It's obvious that government has imposed severe restrictions on management rights. And yet, there's a very wide range of employer actions which aren't affected by any statute or court decision. Management rights in the pure sense have been wounded by government assaults, but the wounds are not fatal. Government has left a live body of management rights as prey for labor organizations. And you can rest assured that labor organizations will in fact prey on this live body and impose the fatal wound if employers allow this to happen.

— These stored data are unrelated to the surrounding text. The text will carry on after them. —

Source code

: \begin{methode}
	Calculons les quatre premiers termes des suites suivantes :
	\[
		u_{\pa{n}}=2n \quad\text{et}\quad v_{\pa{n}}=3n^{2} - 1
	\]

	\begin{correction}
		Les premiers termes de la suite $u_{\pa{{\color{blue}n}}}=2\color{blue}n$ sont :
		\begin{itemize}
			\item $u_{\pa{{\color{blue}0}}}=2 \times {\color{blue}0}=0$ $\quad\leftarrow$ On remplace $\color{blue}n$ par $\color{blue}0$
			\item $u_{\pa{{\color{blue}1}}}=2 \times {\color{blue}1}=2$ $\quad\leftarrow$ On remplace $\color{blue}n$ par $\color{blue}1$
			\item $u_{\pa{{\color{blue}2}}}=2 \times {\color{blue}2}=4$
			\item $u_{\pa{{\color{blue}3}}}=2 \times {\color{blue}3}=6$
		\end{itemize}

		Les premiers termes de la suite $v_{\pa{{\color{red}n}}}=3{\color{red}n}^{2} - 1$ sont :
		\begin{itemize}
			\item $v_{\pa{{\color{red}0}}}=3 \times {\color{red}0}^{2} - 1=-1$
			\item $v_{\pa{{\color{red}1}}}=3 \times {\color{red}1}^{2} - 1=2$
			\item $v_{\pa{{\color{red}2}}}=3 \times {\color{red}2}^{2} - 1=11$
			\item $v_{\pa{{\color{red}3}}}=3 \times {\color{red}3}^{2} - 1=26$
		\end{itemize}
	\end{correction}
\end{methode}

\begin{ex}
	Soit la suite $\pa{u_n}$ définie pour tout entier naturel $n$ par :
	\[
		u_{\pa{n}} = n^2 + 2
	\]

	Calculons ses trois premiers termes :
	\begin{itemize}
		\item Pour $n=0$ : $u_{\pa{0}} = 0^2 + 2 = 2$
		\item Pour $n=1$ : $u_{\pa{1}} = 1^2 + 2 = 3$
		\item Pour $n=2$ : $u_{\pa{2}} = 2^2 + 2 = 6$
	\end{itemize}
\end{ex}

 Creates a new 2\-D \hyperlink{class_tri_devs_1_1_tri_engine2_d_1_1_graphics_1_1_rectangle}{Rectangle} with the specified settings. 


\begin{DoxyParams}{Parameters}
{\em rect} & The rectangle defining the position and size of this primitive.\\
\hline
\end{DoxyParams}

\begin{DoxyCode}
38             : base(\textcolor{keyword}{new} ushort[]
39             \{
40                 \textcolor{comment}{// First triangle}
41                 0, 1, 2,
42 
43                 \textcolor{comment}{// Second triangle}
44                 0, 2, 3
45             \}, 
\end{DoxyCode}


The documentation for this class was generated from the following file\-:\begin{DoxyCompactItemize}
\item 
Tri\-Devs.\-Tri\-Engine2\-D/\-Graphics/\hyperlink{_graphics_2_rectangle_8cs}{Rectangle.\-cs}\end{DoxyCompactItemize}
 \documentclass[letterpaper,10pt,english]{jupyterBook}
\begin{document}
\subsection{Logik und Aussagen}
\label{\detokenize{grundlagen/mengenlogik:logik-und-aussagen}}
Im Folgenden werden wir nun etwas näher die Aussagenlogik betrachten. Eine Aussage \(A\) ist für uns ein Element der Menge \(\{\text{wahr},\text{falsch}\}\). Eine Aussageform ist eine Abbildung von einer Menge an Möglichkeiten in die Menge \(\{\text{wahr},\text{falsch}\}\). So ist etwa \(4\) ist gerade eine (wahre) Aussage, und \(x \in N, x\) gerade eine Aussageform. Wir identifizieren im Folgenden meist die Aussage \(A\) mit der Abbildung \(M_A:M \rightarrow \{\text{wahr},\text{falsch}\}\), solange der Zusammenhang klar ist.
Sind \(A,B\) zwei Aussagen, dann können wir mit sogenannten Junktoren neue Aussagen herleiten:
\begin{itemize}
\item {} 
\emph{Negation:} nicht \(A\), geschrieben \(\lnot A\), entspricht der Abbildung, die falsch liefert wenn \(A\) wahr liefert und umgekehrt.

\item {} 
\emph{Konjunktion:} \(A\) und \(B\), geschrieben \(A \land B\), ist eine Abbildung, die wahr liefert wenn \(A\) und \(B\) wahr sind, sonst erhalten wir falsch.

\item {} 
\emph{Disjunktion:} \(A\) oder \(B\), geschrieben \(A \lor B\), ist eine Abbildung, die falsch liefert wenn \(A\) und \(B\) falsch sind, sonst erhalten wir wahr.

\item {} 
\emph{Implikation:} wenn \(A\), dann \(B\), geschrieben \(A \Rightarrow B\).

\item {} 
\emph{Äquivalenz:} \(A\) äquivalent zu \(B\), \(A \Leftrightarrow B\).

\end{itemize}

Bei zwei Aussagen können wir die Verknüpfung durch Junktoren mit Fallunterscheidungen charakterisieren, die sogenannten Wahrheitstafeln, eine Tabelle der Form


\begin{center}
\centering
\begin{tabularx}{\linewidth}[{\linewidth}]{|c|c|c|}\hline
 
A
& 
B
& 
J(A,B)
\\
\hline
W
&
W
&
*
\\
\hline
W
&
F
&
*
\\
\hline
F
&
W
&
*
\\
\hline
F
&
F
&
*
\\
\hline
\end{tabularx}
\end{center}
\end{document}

There are basically three ways in which a union can impose restrictions on management rights. And from here on out, let's focus on public employers in the state of Illinois. The first way in which a union can impose restrictions on management rights is simply by becoming the collective bargaining representative for a unit of employees, even before the parties enter into any labor contract. Under the Illinois Public Labor Relations Act, once a union becomes the collective bargaining representative, the employer is obligated to negotiate with the union over any matter relating to wages, hours and other conditions of employment. Section 4 of the Act attempts to create a distinction between "Inherent Managerial Policy" and "Policy Matters Directly Affecting Wages, Hours and Terms and Conditions of Employment As Well As The Impact Thereon." According to Section 4, "Inherent Managerial Policy" includes "The Functions of the Employer, Standards of Services, its Overall Budget, the Organizational Structure and Selection of New Employees." While an employer is not required to bargain over matters of "Inherent Managerial Policy," it is required to bargain over "Policy Matters Directly Affecting Wages, Hours and Terms and Conditions of Employment." The duty to bargain means that the employer can take no action unilaterally. The employer must first discuss or negotiate the proposed action with the union. The employer and the union must either agree to the proposed action, or the parties must reach an impasse, and only then is the employer free to proceed. What this means in practice is that in a unionized environment, even when there is no labor contract in force, the employer cannot change wages, benefits, work rules, job duties, personnel policies, even insurance carriers or vending machine prices, without first going through the union.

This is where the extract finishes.